Con este acto culminó un proyecto artístico que "plantea preguntas esenciales sobre las consecuencias e implicaciones de que un legado cultural se convierta en propiedad privada corporativa", expuesto actualmente en el Museo Universitario de Arte Contemporáneo de la UNAM bajo el nombre Una carta siempre llega a su destino.

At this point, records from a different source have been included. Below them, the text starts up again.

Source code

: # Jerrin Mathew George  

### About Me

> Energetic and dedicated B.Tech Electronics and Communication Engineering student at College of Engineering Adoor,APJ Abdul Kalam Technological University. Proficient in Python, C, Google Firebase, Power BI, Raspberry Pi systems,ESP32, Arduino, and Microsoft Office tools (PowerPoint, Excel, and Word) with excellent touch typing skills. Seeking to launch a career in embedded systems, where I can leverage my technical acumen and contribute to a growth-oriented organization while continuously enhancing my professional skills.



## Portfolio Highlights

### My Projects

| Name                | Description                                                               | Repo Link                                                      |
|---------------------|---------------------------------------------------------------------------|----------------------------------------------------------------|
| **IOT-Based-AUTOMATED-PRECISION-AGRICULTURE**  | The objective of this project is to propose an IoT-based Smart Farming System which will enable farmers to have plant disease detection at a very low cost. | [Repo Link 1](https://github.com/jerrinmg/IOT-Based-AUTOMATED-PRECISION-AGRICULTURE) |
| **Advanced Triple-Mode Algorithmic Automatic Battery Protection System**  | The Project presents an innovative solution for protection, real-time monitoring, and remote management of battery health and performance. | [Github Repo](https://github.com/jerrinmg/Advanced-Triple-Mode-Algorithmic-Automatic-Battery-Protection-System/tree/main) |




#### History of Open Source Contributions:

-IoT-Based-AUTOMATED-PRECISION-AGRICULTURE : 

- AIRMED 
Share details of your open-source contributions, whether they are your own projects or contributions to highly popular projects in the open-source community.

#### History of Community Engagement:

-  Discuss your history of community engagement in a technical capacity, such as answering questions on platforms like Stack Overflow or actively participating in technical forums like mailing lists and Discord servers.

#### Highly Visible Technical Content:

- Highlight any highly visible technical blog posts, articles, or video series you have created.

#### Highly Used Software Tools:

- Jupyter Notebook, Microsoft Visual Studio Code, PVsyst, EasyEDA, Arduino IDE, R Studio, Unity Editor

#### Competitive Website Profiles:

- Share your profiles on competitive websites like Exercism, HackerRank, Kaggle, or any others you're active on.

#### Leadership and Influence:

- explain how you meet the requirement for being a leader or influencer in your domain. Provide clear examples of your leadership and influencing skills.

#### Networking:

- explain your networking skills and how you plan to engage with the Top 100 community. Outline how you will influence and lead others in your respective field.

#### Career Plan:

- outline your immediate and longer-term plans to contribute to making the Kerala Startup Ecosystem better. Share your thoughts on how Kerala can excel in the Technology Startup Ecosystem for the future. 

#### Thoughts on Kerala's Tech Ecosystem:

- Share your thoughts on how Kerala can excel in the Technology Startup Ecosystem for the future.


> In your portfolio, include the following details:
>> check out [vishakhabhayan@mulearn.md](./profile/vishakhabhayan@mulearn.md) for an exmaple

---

Recientemente visité la exposición y me encontré a una conocida en la segunda sala, aparentemente confundida por tantas piezas que no eran el afamado y controversial anillo. Me preguntó por él, respondí que también era mi primer visita pero que probablemente estaría en la última sala. Se fue con prisa y sin despedirse. Como es común en el arte contemporáneo, la pieza ha ocasionado fuerte debate, en este caso debido a su origen. Algo también común es que la polémica logre opacar el contenido, pero alguien tiene que decirlo: las cenizas de Luis Barragán no son más importantes que su obra y archivo.
Cuando llegué a la última sala me dio gusto ver el anillo montado sin espectáculo, como una pieza más de las que lo rodeaban. Retomo el tema que explora el proyecto: "las consecuencias e implicaciones de que un legado cultural se convierta en propiedad privada corporativa" y pregunto ¿dónde está la indignación por el hecho de que parte del patrimonio arquitectónico de México se resguarda celosamente en el extranjero?
Se ha hablado mucho de los familiares de Barragán que, desconociendo el proyecto, se escandalizaron al enterarse del resultado. Pero mi intención no es hablar de ellos, ni del anillo, ni de la fe católica que profesaba Luis Barragán y que últimamente ha acaparado los titulares de prensa. Hay que hablar de la Casa Robles Castillo, primer obra formal del arquitecto que ahora es una taquería, y del resto de sus obras semiperdidas en Guadalajara. El verdadero escándalo es que el gobierno mexicano no adquirió y protegió, en su momento, el archivo que ahora lleva el nombre de Barragan sin acento.
Vale la pena preguntar: mientras discutimos la ética detrás de convertir cenizas en diamantes, ¿quién se asegura de que no estamos perdiendo algo más valioso?